Un tumulte de pas se fit entendre dans l’escalier, puis deux hommes, revêtus d’habits religieux, entrèrent dans la salle, suivis de l’hôtesse effarée.

L’un de ces hommes était assez grand et portait l’habit noir et la chevelure ronde des ministres luthériens ; l’autre, de petite taille, avait une robe d’ermite nouée d’une ceinture de corde. Le capuchon rabattu sur son visage ne laissait apercevoir que sa longue barbe noire, et ses mains étaient entièrement cachées sous les larges manches de sa robe.

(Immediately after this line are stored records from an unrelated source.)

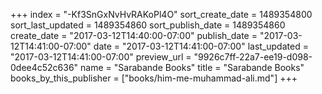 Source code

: +++
index = "-Kf3SnGxNvHvRAKoPl4O"
sort_create_date = 1489354800
sort_last_updated = 1489354860
sort_publish_date = 1489354860
create_date = "2017-03-12T14:40:00-07:00"
publish_date = "2017-03-12T14:41:00-07:00"
date = "2017-03-12T14:41:00-07:00"
last_updated = "2017-03-12T14:41:00-07:00"
preview_url = "9926c7ff-22a7-ee19-d098-0dee4c52c636"
name = "Sarabande Books"
title = "Sarabande Books"
books_by_this_publisher = ["books/him-me-muhammad-ali.md"]
+++
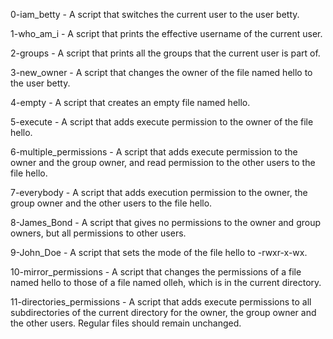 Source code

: 0-iam_betty - A script that switches the current user to the user betty. 

1-who_am_i - A script that prints the effective username of the current user.

2-groups - A script that prints all the groups that the current user is part of.

3-new_owner - A script that changes the owner of the file named hello to the user betty.

4-empty - A script that creates an empty file named hello.

5-execute - A script that adds execute permission to the owner of the file hello.

6-multiple_permissions - A script that adds execute permission to the owner and the group owner, and read permission to the other users to the file hello.

7-everybody - A script that adds execution permission to the owner, the group owner and the other users to the file hello.

8-James_Bond - A script that gives no permissions to the owner and group owners, but all permissions to other users.

9-John_Doe - A script that sets the mode of the file hello to -rwxr-x-wx.

10-mirror_permissions - A script that changes the permissions of a file named hello to those of a file named olleh, which is in the current directory.

11-directories_permissions - A script that adds execute permissions to all subdirectories of the current directory for the owner, the group owner and the other users. Regular files should remain unchanged.

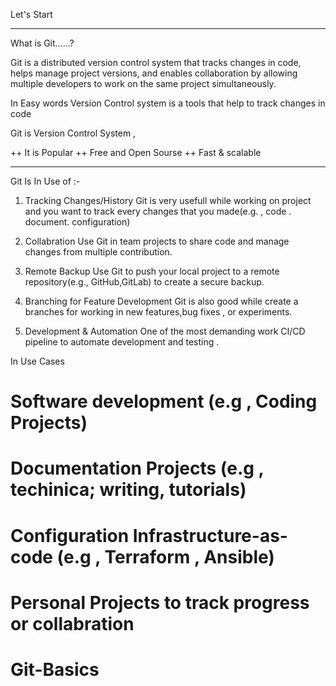 
Let's Start
*********************************************************
What is Git......?

Git is a distributed version control system that tracks changes in code, helps manage project versions,
 and enables collaboration by allowing multiple developers to work on the same project simultaneously.

In Easy words Version Control system is a tools that help to track changes in code

Git is Version Control System ,

++  It is Popular
++  Free and Open Sourse
++  Fast & scalable

**********************************************************
Git Is In Use of :-
1. Tracking Changes/History 
Git is very usefull while working on project and you want to track every changes that you made(e.g. , code . document. configuration)

2. Collabration
Use Git in team projects to share code and manage changes
from multiple contribution.

3. Remote Backup
Use Git to push your local project to a remote repository(e.g., GitHub,GitLab) to create a secure backup.

4. Branching for Feature Development
Git is also good while create a branches for working in new features,bug fixes , or experiments.

5. Development & Automation
One of the most demanding work CI/CD pipeline to automate development and testing .

In Use Cases
# Software development (e.g , Coding Projects)
# Documentation Projects (e.g , techinica; writing, tutorials)
# Configuration Infrastructure-as-code (e.g , Terraform , Ansible)
# Personal Projects to track progress or collabration
# Git-Basics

À l’aspect de ces deux personnages pacifiques, Spiagudry sentit s’évanouir la terreur que la voix étrange de l’un d’eux lui avait causée.

— Ne vous alarmez pas, chère dame, disait le ministre à l’hôtesse, des prêtres chrétiens se rendent utiles à qui leur nuit ; voudraient-ils nuire à qui leur est utile ? Nous implorons humblement un abri. Si le révérend docteur qui m’accompagne vous a parlé durement tout à l’heure, il a eu tort d’oublier cette modération de la voix, recommandée par nos vœux ; hélas ! les plus saints peuvent faillir. J’étais égaré sur la route de Skongen à Drontheim, sans guide dans la nuit, sans asile dans la tempête. Ce révérend frère, que j’ai rencontré, éloigné comme moi de sa demeure, a daigné me permettre de venir avec lui vers la vôtre. Il m’avait vanté votre bonté hospitalière, chère dame ; sans doute, il ne s’est pas trompé. Ne nous dites pas comme le mauvais pasteur : Advena, cur intras ? Accueillez-nous, digne hôtesse, et Dieu sauvera vos moissons de l’orage, Dieu donnera dans la tempête un abri à vos troupeaux, comme vous en aurez donné un aux voyageurs égarés !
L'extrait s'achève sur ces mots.